From: Michael Roth <mdroth@linux.vnet.ibm.com>
To: qemu-devel@nongnu.org
Cc: lersek@redhat.com, qemu-stable@nongnu.org, Petar.Jovanovic@imgtec.com
Subject: [Qemu-devel] [PATCH 25/51] exec: separate sections and nodes per address space
Date: Fri, 21 Feb 2014 02:17:01 -0600 [thread overview]
Message-ID: <1392970647-21528-26-git-send-email-mdroth@linux.vnet.ibm.com> (raw)
In-Reply-To: <1392970647-21528-1-git-send-email-mdroth@linux.vnet.ibm.com>
From: Marcel Apfelbaum <marcel.a@redhat.com>
Every address space has its own nodes and sections, but
it uses the same global arrays of nodes/section.
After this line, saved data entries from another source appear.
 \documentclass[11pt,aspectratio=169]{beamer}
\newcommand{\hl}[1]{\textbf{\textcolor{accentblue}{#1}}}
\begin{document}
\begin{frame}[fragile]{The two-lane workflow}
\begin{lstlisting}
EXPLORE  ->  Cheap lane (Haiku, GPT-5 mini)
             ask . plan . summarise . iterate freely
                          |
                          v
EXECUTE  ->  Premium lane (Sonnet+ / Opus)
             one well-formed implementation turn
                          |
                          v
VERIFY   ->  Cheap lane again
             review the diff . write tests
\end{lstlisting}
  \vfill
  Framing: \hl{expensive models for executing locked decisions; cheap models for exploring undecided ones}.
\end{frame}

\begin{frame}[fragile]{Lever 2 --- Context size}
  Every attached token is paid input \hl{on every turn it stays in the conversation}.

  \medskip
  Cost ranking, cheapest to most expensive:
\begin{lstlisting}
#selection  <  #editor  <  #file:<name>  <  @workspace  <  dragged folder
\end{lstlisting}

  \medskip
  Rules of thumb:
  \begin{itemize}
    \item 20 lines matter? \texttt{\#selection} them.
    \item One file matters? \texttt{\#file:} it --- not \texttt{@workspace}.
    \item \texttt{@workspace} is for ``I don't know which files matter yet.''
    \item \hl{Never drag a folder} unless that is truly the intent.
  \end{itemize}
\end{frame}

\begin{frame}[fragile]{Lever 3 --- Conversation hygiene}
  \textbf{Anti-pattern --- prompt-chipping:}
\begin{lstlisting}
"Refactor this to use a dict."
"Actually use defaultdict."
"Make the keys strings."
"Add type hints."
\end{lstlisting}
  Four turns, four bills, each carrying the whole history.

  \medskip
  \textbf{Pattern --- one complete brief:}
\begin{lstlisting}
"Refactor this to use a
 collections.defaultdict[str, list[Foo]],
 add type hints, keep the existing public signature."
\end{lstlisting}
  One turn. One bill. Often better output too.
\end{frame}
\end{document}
This limits the number of devices that can be attached
to the guest to 20-30 devices. It happens because:
- The sections array is limited to 2^12 entries.
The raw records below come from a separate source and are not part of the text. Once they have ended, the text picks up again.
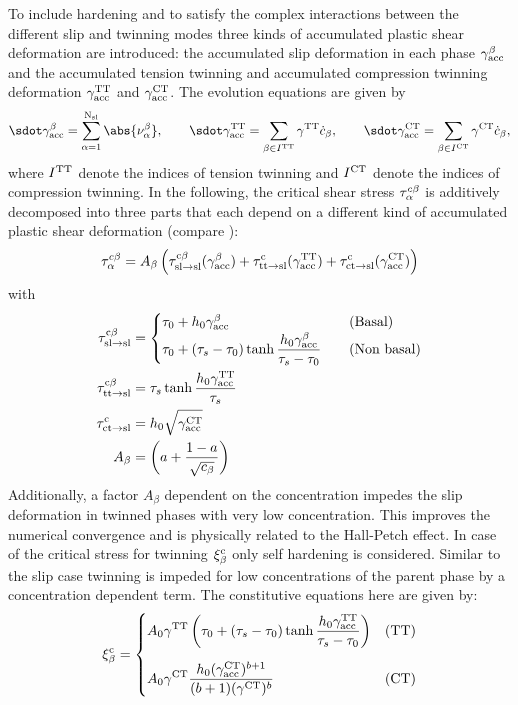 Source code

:   To include hardening and to satisfy the complex interactions between the different slip and twinning modes three kinds of accumulated plastic shear deformation are introduced: the accumulated slip deformation in each phase $\gamma_{\rm acc}^{\beta}$ and the accumulated tension twinning and accumulated compression twinning deformation $\gamma_{\rm acc}^{\rm TT}$ and $\gamma_{\rm acc}^{\rm CT}$. The evolution equations are given by
  \begin{equation}
    \gammaaccbdot = \sumaI \abs{\nuab}, \qquad \gammaaccttdot = \sum_{\beta \in \Itt} \gammatt \cbdot, \qquad \gammaaccctdot = \sum_{\beta \in \Ict} \gammact \cbdot,
  \end{equation}
  where $I^{\rm TT}$ denote the indices of tension twinning and $I^{\rm CT}$ denote the indices of compression twinning. In the following, the critical shear stress $\tau_{\alpha}^{c\beta}$ is additively decomposed into three parts that each depend on a different kind of accumulated plastic shear deformation (compare ):
  \begin{equation}
    \tau_{\alpha}^{c\beta} = A_{\beta} \left( \tau^{\rm c\beta}_{\rm sl\rightarrow sl}(\gamma_{\rm acc}^{\beta}) + \tau^{\rm c}_{\rm tt\rightarrow sl}(\gamma_{\rm acc}^{\rm TT}) + \tau^{\rm c}_{\rm ct\rightarrow sl}(\gamma_{\rm acc}^{\rm CT}) \right)
    \label{eq:tauacb}
  \end{equation}
  with
  \begin{align}
    \tau^{\rm c\beta}_{\rm sl\rightarrow sl} &=
    \begin{cases}
        \tau_0 + {h}_{0} \gamma_{\rm acc}^{\beta} & \text{\quad (Basal)}  \\
        \displaystyle \tau_0 + (\tau_s-\tau_0) \tanh{\frac{{h}_{0}\gamma_{\rm acc}^{\beta}}{\tau_s-\tau_0}} & \text{\quad (Non basal)}
    \end{cases} \\
    \tau^{\rm c \beta}_{\rm tt\rightarrow sl} &= \tau_s \tanh{\frac{{h}_{0}\gamma_{\rm acc}^{\rm TT}}{\tau_s}} \label{eq:tauCttsl}\\
    \tau^{\rm c}_{\rm ct\rightarrow sl} &= {h}_{0} \sqrt{\gamma_{\rm acc}^{\rm CT}} \\
    A_{\beta} & =  \left( a + \frac{1-a}{\sqrt{c_{\beta}}} \right) \label{eq:Ab}
  \end{align}
  Additionally, a factor $A_\beta$ dependent on the concentration impedes the slip deformation in twinned phases with very low concentration. This improves the numerical convergence and is physically related to the Hall-Petch effect. In case of the critical stress for twinning $\xi_{\beta}^{\rm c}$ only self hardening is considered. Similar to the slip case twinning is impeded for low concentrations of the parent phase by a concentration dependent term. The constitutive equations here are given by:
  \begin{equation}
      \xi_{\beta}^{\rm c} = 
      \begin{cases}
          \displaystyle A_0 \gamma^{\rm TT} \left( \tau_0 + (\tau_s - \tau_0) \tanh{\frac{{h}_{0}\gamma_{\rm acc}^{\rm TT}}{\tau_s-\tau_0}} \right)& \text{(TT)}\\[15pt]
          \displaystyle A_0 \gamma^{\rm CT} \frac{{h}_{0} (\gamma_{\rm acc}^{\rm CT})^{b+1}}{(b+1){(\gamma^{\rm CT}})^b}  & \text{(CT)}
      \end{cases}
  \end{equation}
- The main memory has at least 100 sections.
- Each device address space is actually an alias to
main memory, multiplying its number of nodes/sections.
Remove the limitation by using separate arrays of
nodes and sections for each address space.
Signed-off-by: Marcel Apfelbaum <marcel.a@redhat.com>
Reviewed-by: Michael S. Tsirkin <mst@redhat.com>
Reviewed-by: Paolo Bonzini <pbonzini@redhat.com>
Signed-off-by: Michael S. Tsirkin <mst@redhat.com>
(cherry picked from commit 53cb28cbfea038f8ad50132dc8a684e638c7d48b)
Conflicts:
exec.c
*removed dependency on b35ba30
Signed-off-by: Michael Roth <mdroth@linux.vnet.ibm.com>
---
exec.c | 151 +++++++++++++++++++++++++++-------------------------------------
1 file changed, 64 insertions(+), 87 deletions(-)
diff --git a/exec.c b/exec.c
index 283b196..df94429 100644
--- a/exec.c
+++ b/exec.c
@@ -99,13 +99,21 @@ struct PhysPageEntry {
typedef PhysPageEntry Node[P_L2_SIZE];
+typedef struct PhysPageMap {
+ unsigned sections_nb;
+ unsigned sections_nb_alloc;
+ unsigned nodes_nb;
+ unsigned nodes_nb_alloc;
+ Node *nodes;
+ MemoryRegionSection *sections;
+} PhysPageMap;
+
struct AddressSpaceDispatch {
/* This is a multi-level map on the physical address space.
* The bottom level has pointers to MemoryRegionSections.
*/
PhysPageEntry phys_map;
- Node *nodes;
- MemoryRegionSection *sections;
+ PhysPageMap map;
AddressSpace *as;
};
@@ -122,18 +130,6 @@ typedef struct subpage_t {
#define PHYS_SECTION_ROM 2
#define PHYS_SECTION_WATCH 3
-typedef struct PhysPageMap {
- unsigned sections_nb;
- unsigned sections_nb_alloc;
- unsigned nodes_nb;
- unsigned nodes_nb_alloc;
- Node *nodes;
- MemoryRegionSection *sections;
-} PhysPageMap;
-
-static PhysPageMap *prev_map;
-static PhysPageMap next_map;
-
#define PHYS_MAP_NODE_NIL (((uint16_t)~0) >> 1)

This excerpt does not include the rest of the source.